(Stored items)
══════

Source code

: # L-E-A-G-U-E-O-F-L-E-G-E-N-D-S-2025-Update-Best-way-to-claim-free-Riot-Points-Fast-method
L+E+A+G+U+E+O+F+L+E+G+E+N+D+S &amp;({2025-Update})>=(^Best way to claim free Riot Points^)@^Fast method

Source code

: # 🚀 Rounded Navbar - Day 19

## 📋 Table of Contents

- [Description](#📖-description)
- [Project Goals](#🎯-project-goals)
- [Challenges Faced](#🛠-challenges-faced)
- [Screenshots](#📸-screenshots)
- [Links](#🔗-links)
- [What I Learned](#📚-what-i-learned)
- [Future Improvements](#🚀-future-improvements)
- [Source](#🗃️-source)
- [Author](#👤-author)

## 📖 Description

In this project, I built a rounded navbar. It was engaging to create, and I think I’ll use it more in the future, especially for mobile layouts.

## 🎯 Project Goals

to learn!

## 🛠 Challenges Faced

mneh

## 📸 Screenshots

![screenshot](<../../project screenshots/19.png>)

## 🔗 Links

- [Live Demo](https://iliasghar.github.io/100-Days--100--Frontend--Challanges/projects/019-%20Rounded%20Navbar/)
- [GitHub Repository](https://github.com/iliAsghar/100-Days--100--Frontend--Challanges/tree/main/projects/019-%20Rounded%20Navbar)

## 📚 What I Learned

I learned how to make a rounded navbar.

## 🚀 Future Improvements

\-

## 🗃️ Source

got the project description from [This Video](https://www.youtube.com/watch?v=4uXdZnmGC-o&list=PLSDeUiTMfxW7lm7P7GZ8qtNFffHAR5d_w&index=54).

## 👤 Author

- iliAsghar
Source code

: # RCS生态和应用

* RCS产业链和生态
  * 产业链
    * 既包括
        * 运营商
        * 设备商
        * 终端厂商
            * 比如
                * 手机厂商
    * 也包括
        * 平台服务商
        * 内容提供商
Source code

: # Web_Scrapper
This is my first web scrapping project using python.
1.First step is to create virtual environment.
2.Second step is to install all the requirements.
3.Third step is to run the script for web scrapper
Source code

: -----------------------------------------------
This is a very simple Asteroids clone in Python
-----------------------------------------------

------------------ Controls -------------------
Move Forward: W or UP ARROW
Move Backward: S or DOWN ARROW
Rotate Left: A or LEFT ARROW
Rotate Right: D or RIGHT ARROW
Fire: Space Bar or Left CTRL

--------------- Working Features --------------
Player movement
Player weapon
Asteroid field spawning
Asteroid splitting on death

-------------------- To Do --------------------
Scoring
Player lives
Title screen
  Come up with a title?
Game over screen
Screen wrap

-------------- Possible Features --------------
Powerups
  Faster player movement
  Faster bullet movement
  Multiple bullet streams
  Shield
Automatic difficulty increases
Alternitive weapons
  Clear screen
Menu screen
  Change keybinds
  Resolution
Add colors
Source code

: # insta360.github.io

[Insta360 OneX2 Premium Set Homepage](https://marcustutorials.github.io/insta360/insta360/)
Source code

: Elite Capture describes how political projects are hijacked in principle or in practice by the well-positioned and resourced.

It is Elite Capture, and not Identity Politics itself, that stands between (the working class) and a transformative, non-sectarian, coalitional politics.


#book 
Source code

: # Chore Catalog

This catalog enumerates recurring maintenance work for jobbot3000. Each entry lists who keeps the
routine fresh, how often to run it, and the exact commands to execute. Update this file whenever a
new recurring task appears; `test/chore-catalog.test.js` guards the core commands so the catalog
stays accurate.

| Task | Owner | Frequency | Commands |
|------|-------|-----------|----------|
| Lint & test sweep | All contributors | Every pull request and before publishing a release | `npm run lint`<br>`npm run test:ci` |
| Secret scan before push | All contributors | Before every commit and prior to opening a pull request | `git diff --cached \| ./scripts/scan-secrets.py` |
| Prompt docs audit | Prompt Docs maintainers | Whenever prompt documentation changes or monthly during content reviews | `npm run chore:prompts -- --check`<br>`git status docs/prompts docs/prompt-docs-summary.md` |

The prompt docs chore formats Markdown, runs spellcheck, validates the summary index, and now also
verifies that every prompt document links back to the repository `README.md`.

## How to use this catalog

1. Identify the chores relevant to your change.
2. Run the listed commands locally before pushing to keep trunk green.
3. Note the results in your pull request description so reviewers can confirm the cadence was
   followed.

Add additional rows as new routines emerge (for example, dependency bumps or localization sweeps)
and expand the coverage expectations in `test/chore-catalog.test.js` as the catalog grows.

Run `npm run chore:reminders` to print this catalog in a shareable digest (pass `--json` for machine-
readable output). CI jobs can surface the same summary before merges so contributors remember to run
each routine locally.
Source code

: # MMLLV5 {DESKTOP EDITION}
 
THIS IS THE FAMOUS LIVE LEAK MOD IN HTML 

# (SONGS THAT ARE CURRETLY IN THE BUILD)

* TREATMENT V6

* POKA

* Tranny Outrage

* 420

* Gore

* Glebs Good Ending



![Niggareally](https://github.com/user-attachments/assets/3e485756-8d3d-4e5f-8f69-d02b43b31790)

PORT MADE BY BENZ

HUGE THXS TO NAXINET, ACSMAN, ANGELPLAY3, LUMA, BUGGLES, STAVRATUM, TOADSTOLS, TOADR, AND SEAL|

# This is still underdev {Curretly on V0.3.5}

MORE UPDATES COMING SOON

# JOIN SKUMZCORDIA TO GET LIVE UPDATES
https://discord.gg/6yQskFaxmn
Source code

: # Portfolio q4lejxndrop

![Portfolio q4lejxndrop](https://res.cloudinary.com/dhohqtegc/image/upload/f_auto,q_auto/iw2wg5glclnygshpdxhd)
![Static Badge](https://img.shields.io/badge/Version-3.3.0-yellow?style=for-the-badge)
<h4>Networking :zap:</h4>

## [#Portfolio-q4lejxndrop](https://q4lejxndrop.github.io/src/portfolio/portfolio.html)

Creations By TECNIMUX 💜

══════

▶ [EXERCISE GOAL] Exactly as written, reproduce the lines of the data above from the first line through the line where "- [Screenshots](#📸-screenshots)" appears.

▶ [RESULT OF THE EXERCISE]
Source code

: # L-E-A-G-U-E-O-F-L-E-G-E-N-D-S-2025-Update-Best-way-to-claim-free-Riot-Points-Fast-method
L+E+A+G+U+E+O+F+L+E+G+E+N+D+S &amp;({2025-Update})>=(^Best way to claim free Riot Points^)@^Fast method

Source code

: # 🚀 Rounded Navbar - Day 19

## 📋 Table of Contents

- [Description](#📖-description)
- [Project Goals](#🎯-project-goals)
- [Challenges Faced](#🛠-challenges-faced)
- [Screenshots](#📸-screenshots)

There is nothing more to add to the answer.